When it comes to sailing along on the open gravity-road with the apocalyptic sun in your eyes and the hurricane-force wind in your hair, though, I’ll take style over substance any day, and Redout has the former in spades. On paper, the head-on collision of bright, lurid, low-poly geometry with all the shiny next-gen lighting and shaders the engine can muster sounds about as appealing as putting a racing spoiler on your dad’s battered Honda, but the end result—much like your dad’s battered Honda—looks surprisingly good when it’s whizzing past at half the speed of sound. I was especially a fan of the ship designs, which are all unique and appealing in their own way, hinting at their team’s philosophies and influences: the chunky all-American muscle machine with all the inertia of a sledgehammer; the sleek European supercar wannabe with strong all-round performance and no body mass; the experimental prototype with a glowing power orb cradled in the middle of its needle-shaped chassis; even the definitely-not-a-podracer with all the straight-line speed and structural integrity you’d expect from two rockets dragging a sled on a length of fishing line.
It’s a shame that the same level of character doesn’t extend to the environments themselves. Maybe I’ve just been spoiled by The Designers Republic’s striking, postmodern visual work on the Wipeout games, or maybe Redout just moves too damn fast for anything but the largest roadside features to stand out, but by and large a lot of the tracks are strangely unmemorable. There are four areas around which the tracks are built, following the Super Mario 64 school of world themes—Shifting Sand Land, Snowman’s Land, that one tropical level I can’t remember the name of, Bowser’s Deep Core Mining Project—and while there are occasional distinctive sections, like whistling through the air past the Sphinx’s head or rocketing vertically down into the centre of the Earth, I couldn’t possibly tell you what the layouts of the tracks they were part of looked like. Everything kind of blurs together, which is a bit of a letdown for a setting where they could be filming G Gundam right over the hill for all you know.

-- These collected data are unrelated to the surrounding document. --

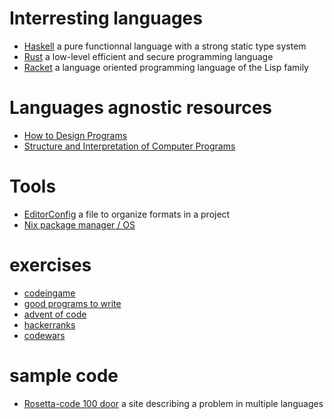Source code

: # Interresting languages
* [Haskell](https://www.haskell.org/)
  a pure functionnal language with a strong static type system
* [Rust](https://www.rust-lang.org/)
  a low-level efficient and secure programming language
* [Racket](https://racket-lang.org/)
  a language oriented programming language of the Lisp family

# Languages agnostic resources
* [How to Design Programs](https://en.wikipedia.org/wiki/How_to_Design_Programs)
* [Structure and Interpretation of Computer Programs](https://en.wikipedia.org/wiki/Structure_and_Interpretation_of_Computer_Programs)

# Tools
* [EditorConfig](htpps://editorcondif.org)
  a file to organize formats in a project
* [Nix package manager / OS](https://nixos.org)

# exercises
* [codeingame](https://www.codingame.com/)
* [good programs to write](https://www.reddit.com/r/rust/comments/b0i625/classic_unix_utilities_make_great_beginner/)
* [advent of code](https://adventofcode.com/)
* [hackerranks](https://www.hackerrank.com/)
* [codewars](https://www.codewars.com/)

# sample code
* [Rosetta-code 100 door](Rosettacode.org/wiki/100_door)
  a site describing a problem in multiple languages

Perhaps the oddest part of Redout is the feature it’s trying to define itself by: redouts. Well, and greyouts, I suppose. While most games in the vein of ‘high speed anti-gravity racer’ carefully skim over the problem of how their pilots sustain g-forces of such magnitudes without all the skin coming off their faces like pants flying off a washing line, Redout embraces it. Take a whiplash dive or a breakneck ascent without pitching your craft appropriately and the effects will manifest, dimming your vision or dyeing it a distracting shade of crimson to simulate your blood getting irresponsibly sloshed around. It’s interesting in theory, having to take the limitations of your feeble human frame into account as well as those of your machine, and I do rather like that it’s an opaque system instead of some abstract bar that fills up whenever you hit a sweet ramp, but it’s simply not impactful enough to be anything more than a fun little visual effect. The momentary screen tints are the absolute worst punishment you can possibly experience for taking a loop at an inconsiderate speed, and yes, it’s a little disorienting the first time around when you need to visually focus on the track, but by the second lap you’re already running off muscle memory more than anything else anyway, so you might as well floor it and deal with the piddling effects of neural tissue oxygen starvation later.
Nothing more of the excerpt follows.